Cenas da enchente em Ururaí
As recentes enchentes que têm assolado o município de Campos e, mais drasticamente, a comunidade de Ururaí, trazem à tona mais um descompromisso que a administração pública têm tido com a população da cidade: a manutenção dos canais artificiais que cortam a planície e drenam suas águas. A história de ocupação da planície Goytacá foi esquecida junto com a tribo indígena que deu nome a cidade – que, por sinal, chamamos assim porque era desta forma que os tupis se referiam a ela, e não como eles próprios se intitulavam.

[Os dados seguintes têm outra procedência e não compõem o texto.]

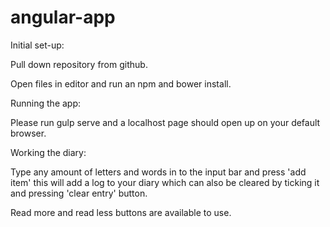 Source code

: # angular-app


Initial set-up:

Pull down repository from github. 

Open files in editor and run an npm and bower install.


Running the app:

Please run gulp serve and a localhost page should open up on your default browser.

Working the diary:

Type any amount of letters and words in to the input bar and press 'add item' this will add a
log to your diary which can also be cleared by ticking it and pressing 'clear entry' button.

Read more and read less buttons are available to use. 
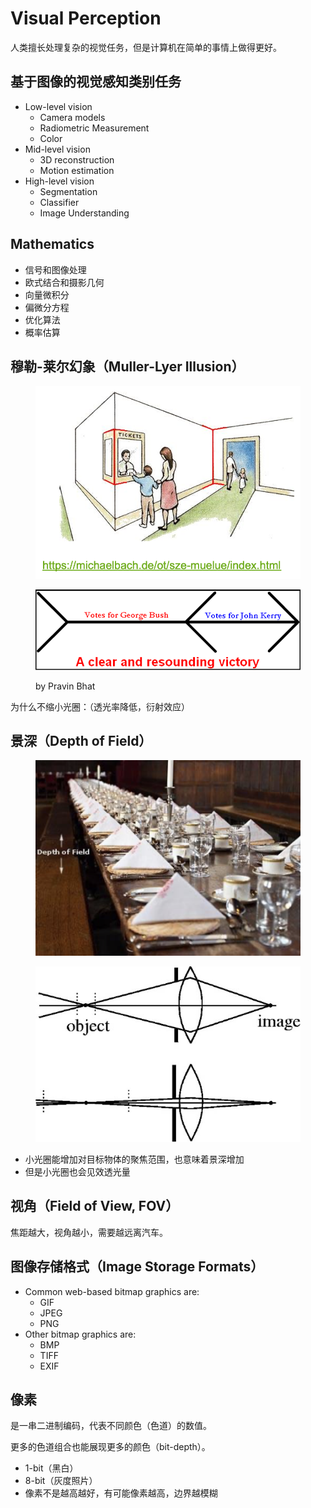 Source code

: # Visual Perception

人类擅长处理复杂的视觉任务，但是计算机在简单的事情上做得更好。

## 基于图像的视觉感知类别任务

* Low-level vision
  * Camera models
  * Radiometric Measurement
  * Color
* Mid-level vision
  * 3D reconstruction
  * Motion estimation
* High-level vision
  * Segmentation
  * Classifier
  * Image Understanding

## Mathematics

* 信号和图像处理
* 欧式结合和摄影几何
* 向量微积分
* 偏微分方程
* 优化算法
* 概率估算

## 穆勒-莱尔幻象（Muller-Lyer Illusion）

<figure><img src="../.gitbook/assets/image (84).png" alt=""><figcaption></figcaption></figure>

<figure><img src="../.gitbook/assets/image (85).png" alt=""><figcaption><p>by Pravin Bhat</p></figcaption></figure>

为什么不缩小光圈：（透光率降低，衍射效应）

## 景深（Depth of Field）

<figure><img src="../.gitbook/assets/image (86).png" alt=""><figcaption></figcaption></figure>

<figure><img src="../.gitbook/assets/image (87).png" alt=""><figcaption></figcaption></figure>

* 小光圈能增加对目标物体的聚焦范围，也意味着景深增加
* 但是小光圈也会见效透光量

## 视角（Field of View, FOV）

焦距越大，视角越小，需要越远离汽车。

## 图像存储格式（Image Storage Formats）

* Common web-based bitmap graphics are:
  * GIF
  * JPEG
  * PNG
* Other bitmap graphics are:
  * BMP
  * TIFF
  * EXIF

## 像素

是一串二进制编码，代表不同颜色（色道）的数值。

更多的色道组合也能展现更多的颜色（bit-depth）。

* 1-bit（黑白）
* 8-bit（灰度照片）
* 像素不是越高越好，有可能像素越高，边界越模糊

Durante a primeira metade do século XX a planície possuía um intricado sistema hídrico, composto em sua maioria por rios, lagoas, brejos e aluviões. Boa parte do solo era inundado durante todo o ano, principalmente durante o período de chuva, quando os rios e lagoas estavam cheios e transbordavam. As águas do rio Paraíba do Sul, por exemplo, atingiam a lagoa Feia – que naquela época possuía o dobro do tamanho que tem hoje. Existe, inclusive, um curioso caso que ocorreu durante uma grande cheia em 1906, quando um jacaré-do-papo-amarelo (ururau) foi encontrado na Pelinca ao baixar das águas.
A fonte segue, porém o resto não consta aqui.